- _About this exercise_
Across the listing that follows, establish how many lines contain the string "your" and provide that number by itself.

- _Working data_
************

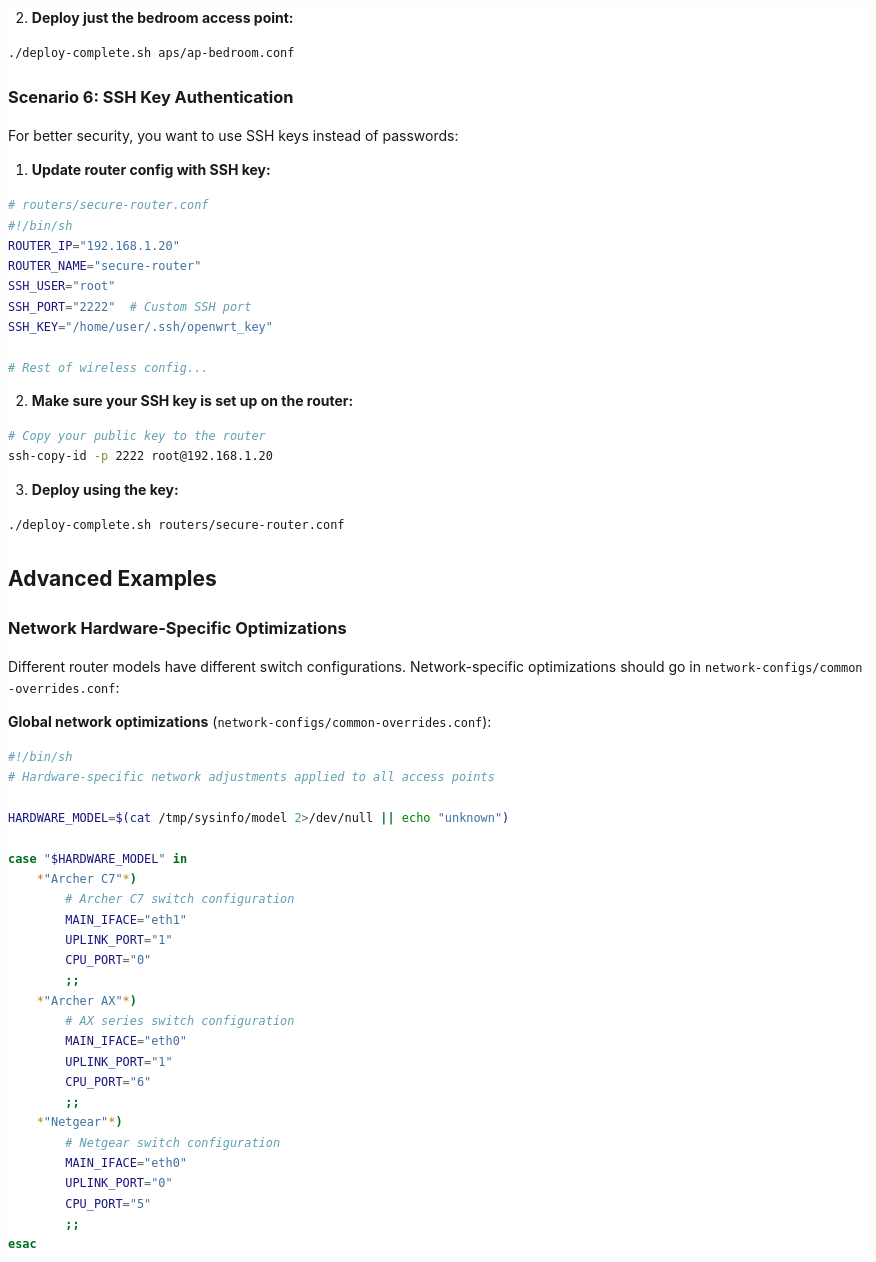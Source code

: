 2. **Deploy just the bedroom access point:**
```bash
./deploy-complete.sh aps/ap-bedroom.conf
```

### Scenario 6: SSH Key Authentication

For better security, you want to use SSH keys instead of passwords:

1. **Update router config with SSH key:**
```bash
# routers/secure-router.conf
#!/bin/sh
ROUTER_IP="192.168.1.20"
ROUTER_NAME="secure-router"
SSH_USER="root"
SSH_PORT="2222"  # Custom SSH port
SSH_KEY="/home/user/.ssh/openwrt_key"

# Rest of wireless config...
```

2. **Make sure your SSH key is set up on the router:**
```bash
# Copy your public key to the router
ssh-copy-id -p 2222 root@192.168.1.20
```

3. **Deploy using the key:**
```bash
./deploy-complete.sh routers/secure-router.conf
```

## Advanced Examples

### Network Hardware-Specific Optimizations

Different router models have different switch configurations. Network-specific optimizations should go in `network-configs/common-overrides.conf`:

**Global network optimizations** (`network-configs/common-overrides.conf`):
```bash
#!/bin/sh
# Hardware-specific network adjustments applied to all access points

HARDWARE_MODEL=$(cat /tmp/sysinfo/model 2>/dev/null || echo "unknown")

case "$HARDWARE_MODEL" in
    *"Archer C7"*)
        # Archer C7 switch configuration
        MAIN_IFACE="eth1"
        UPLINK_PORT="1"
        CPU_PORT="0"
        ;;
    *"Archer AX"*)
        # AX series switch configuration
        MAIN_IFACE="eth0"
        UPLINK_PORT="1"
        CPU_PORT="6"
        ;;
    *"Netgear"*)
        # Netgear switch configuration
        MAIN_IFACE="eth0"
        UPLINK_PORT="0"
        CPU_PORT="5"
        ;;
esac
```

************

- _Solution to this task_
2